Your assignment: What you output must match, exactly, the lines from the start of the records to the line containing "### 5.2 下载包", both ends kept and pictures excluded.

[Saved data entries]
*** Block opens ***

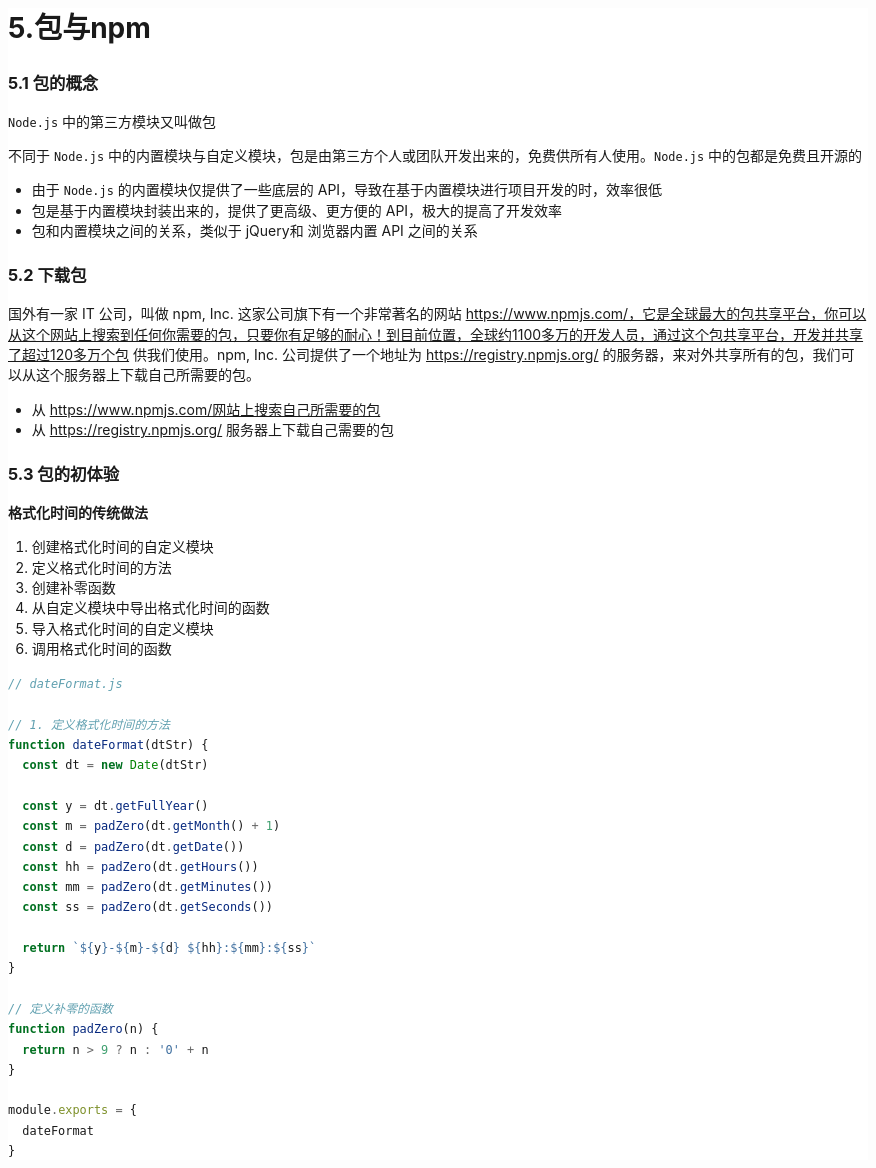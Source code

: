 # 5.包与npm



### 5.1 包的概念

`Node.js` 中的第三方模块又叫做包

不同于 `Node.js` 中的内置模块与自定义模块，包是由第三方个人或团队开发出来的，免费供所有人使用。`Node.js` 中的包都是免费且开源的

- 由于 `Node.js` 的内置模块仅提供了一些底层的 API，导致在基于内置模块进行项目开发的时，效率很低
- 包是基于内置模块封装出来的，提供了更高级、更方便的 API，极大的提高了开发效率
- 包和内置模块之间的关系，类似于 jQuery和 浏览器内置 API 之间的关系



### 5.2 下载包

国外有一家 IT 公司，叫做 npm, Inc. 这家公司旗下有一个非常著名的网站 https://www.npmjs.com/，它是全球最大的包共享平台，你可以从这个网站上搜索到任何你需要的包，只要你有足够的耐心！到目前位置，全球约1100多万的开发人员，通过这个包共享平台，开发并共享了超过120多万个包 供我们使用。npm, Inc. 公司提供了一个地址为 https://registry.npmjs.org/ 的服务器，来对外共享所有的包，我们可以从这个服务器上下载自己所需要的包。

- 从 https://www.npmjs.com/网站上搜索自己所需要的包
- 从 https://registry.npmjs.org/ 服务器上下载自己需要的包



### 5.3 包的初体验

**格式化时间的传统做法**

1. 创建格式化时间的自定义模块
2. 定义格式化时间的方法
3. 创建补零函数
4. 从自定义模块中导出格式化时间的函数
5. 导入格式化时间的自定义模块
6. 调用格式化时间的函数

```js
// dateFormat.js

// 1. 定义格式化时间的方法
function dateFormat(dtStr) {
  const dt = new Date(dtStr)

  const y = dt.getFullYear()
  const m = padZero(dt.getMonth() + 1)
  const d = padZero(dt.getDate())
  const hh = padZero(dt.getHours())
  const mm = padZero(dt.getMinutes())
  const ss = padZero(dt.getSeconds())

  return `${y}-${m}-${d} ${hh}:${mm}:${ss}`
}

// 定义补零的函数
function padZero(n) {
  return n > 9 ? n : '0' + n
}

module.exports = {
  dateFormat
}
```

*** Block closes ***

Answer section:
Source code

: # 5.包与npm



### 5.1 包的概念

`Node.js` 中的第三方模块又叫做包

不同于 `Node.js` 中的内置模块与自定义模块，包是由第三方个人或团队开发出来的，免费供所有人使用。`Node.js` 中的包都是免费且开源的

- 由于 `Node.js` 的内置模块仅提供了一些底层的 API，导致在基于内置模块进行项目开发的时，效率很低
- 包是基于内置模块封装出来的，提供了更高级、更方便的 API，极大的提高了开发效率
- 包和内置模块之间的关系，类似于 jQuery和 浏览器内置 API 之间的关系



### 5.2 下载包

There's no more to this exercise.